Ruling allows Sea Island to proceed on home sites threatened by storms

This photo taken in October shows some beach erosion on the southern spit of Sea Island where several building lots appear to have been affected in the aftermath of Hurricane Matthew. Curtis Compton /ccompton@ajc.com

This photo taken in October shows some beach erosion on the southern spit of Sea Island where several building lots appear to have been affected in the aftermath of Hurricane Matthew. Curtis Compton /ccompton@ajc.com

A Fulton County judge ruled Thursday that the Sea Island Co. can build a sea wall to protect its beach, allowing eight super-expensive homes to be built on the “spit” of land that runs below the famed Cloister Hotel.

Conservationists, though, claim that Hurricane Matthew’s destructive winds and waves eroded so much of the beach and dunes that developing the fragile, tendril-like spit would be environmental folly.

The waves lapped at the dunes just below the home sites (cost: $3.5 million-$5.5 million) at high tide earlier this week. The beach had disappeared. Huge bags of sand, placed as a bulwark in front of the dunes as the hurricane approached, were underwater. Matthew’s waves carved away an upland swath further down the spit.

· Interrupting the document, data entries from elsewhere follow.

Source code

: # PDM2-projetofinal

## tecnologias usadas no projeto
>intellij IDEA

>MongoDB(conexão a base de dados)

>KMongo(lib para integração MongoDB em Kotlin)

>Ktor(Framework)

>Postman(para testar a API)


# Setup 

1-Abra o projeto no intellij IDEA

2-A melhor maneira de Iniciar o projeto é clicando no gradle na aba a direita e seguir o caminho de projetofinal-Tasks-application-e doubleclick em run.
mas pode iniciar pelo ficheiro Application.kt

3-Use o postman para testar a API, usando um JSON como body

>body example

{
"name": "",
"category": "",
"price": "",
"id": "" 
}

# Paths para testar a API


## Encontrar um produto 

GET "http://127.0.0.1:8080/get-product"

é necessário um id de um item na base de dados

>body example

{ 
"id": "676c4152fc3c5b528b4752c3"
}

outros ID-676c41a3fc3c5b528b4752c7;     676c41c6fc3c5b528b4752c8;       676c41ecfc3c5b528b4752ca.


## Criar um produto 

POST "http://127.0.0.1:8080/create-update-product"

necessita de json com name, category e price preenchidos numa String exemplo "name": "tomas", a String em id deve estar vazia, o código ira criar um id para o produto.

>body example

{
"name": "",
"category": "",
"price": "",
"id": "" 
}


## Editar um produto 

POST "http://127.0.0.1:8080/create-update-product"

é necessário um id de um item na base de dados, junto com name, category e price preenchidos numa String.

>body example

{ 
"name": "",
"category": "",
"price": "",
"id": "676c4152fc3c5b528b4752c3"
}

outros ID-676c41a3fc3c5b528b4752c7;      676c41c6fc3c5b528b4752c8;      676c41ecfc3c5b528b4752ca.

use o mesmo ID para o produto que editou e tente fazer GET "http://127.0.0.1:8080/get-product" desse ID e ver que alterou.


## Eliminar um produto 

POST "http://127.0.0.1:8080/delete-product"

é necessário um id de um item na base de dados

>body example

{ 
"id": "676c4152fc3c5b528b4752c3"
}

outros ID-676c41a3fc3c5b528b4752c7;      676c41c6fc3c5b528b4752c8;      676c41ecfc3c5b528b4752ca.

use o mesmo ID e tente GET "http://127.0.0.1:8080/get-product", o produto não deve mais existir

Nonetheless, Sea Island President Scott Steilen said the judge’s decision affirms his company’s plan to build a groin, or sea wall, and truck in thousands of tons of sand to protect the spit and the home sites from the vagaries of Mother Nature.

“The reality is that erosion will continue whether we do the project or not,” he said. “We will create a piece of property that’s going to be enjoyed by many for a long, long period of time.”

Jerry Baxter, a Fulton Superior Court judge, upheld an earlier administrative law judge’s ruling that the project’s “modest adverse impacts” don’t outweigh “Sea Island’s interest in protecting its valuable upland property.” Environmental groups and hundreds of coastal residents, who’ve fought the project for nearly three years, say the proposed 350-foot-long rock groin would keep endangered turtles from laying eggs and hatchlings from returning to the Atlantic Ocean.

“The project should be rethought because this storm demonstrated the volatility of the ‘spit’ and the risk that is assumed when we try to build homes in dynamic places that are subject to change at the whim of a heavy storm,” said Megan Desrosiers, the executive director of One Hundred Miles, a coastal conservation nonprofit.

Ever since Sea Island emerged from bankruptcy in 2010, developers have eyed the spit, a lovely, mile-long strip of sand, marsh and pine scrub favored by horseback riders, sea turtles and shorebirds.

A wood bridge and newly paved road lead to The Reserve at Sea Island, the well-manicured yet undeveloped home site overlooking the ocean on one side and the Black Banks River on the other. Eight lots have been carved from 8 acres; an additional 80 acres have been placed into a conservation easement never to be developed.

Homes, if built, will command a wonderful view and huge sales prices. The spit’s precariousness, though, makes the properties ineligible for federal flood insurance — the only such spot on Sea Island. Between 2003 and 2013, the spit’s beach shrank by 108 feet, a rate more than double the mean erosion rate, according to a Georgia Southern University geologist.

Hurricane Matthew clobbered coastal Georgia in early October with 100 mph winds and ocean surges approaching 10 feet. The Sea Island Co., with the storm fast approaching, beseeched the state’s Department of Natural Resources for “emergency” permission to place dozens of huge bags of sand in front of the dunes to protect the home sites. Permission was granted, according to documents obtained by The Atlanta Journal-Constitution via an open records request.

Once the storm passed, the damage was evident. Large chunks of dune had disappeared. A broad swath of sand below the existing groin and used to renourish the beach was washed away. A portion of the beach access road disappeared, as did a 1,200-foot strip of upland beach and brush below the home sites.

The spit suffered “significant loss of beach and dunes,” a Sea Island engineering consultant acknowledged Nov. 2 to the DNR while requesting permission to truck in sand. Permission was not granted. Thursday’s court ruling, though, allows Sea Island to begin the laborious restoration of the spit, Steilen says. (The DNR didn’t return calls this week.)

“Fortunately, we had built up the dune system,” Steilen said. “Unfortunately, the storm took most of the dune system and vegetation with it out into the water.”

Sea Island will likely wait until next winter to construct the groin and bring in 120,000 cubic yards of sand to rebuild the beach. One final regulatory hurdle remains: the U.S. Army Corps of Engineers must sign off on the new groin. Critics, including the Southern Environmental Law Center, say the rock wall would worsen shoreline erosion, particularly in nearby St. Simons Island.

“We are disappointed in the decision, as the public interest requirement under (Georgia law) is explicitly intended to allow only activities that are in the best interest of the state,” Megan Hinkle, a staff attorney with the Southern Environmental Law Center, said in a statement.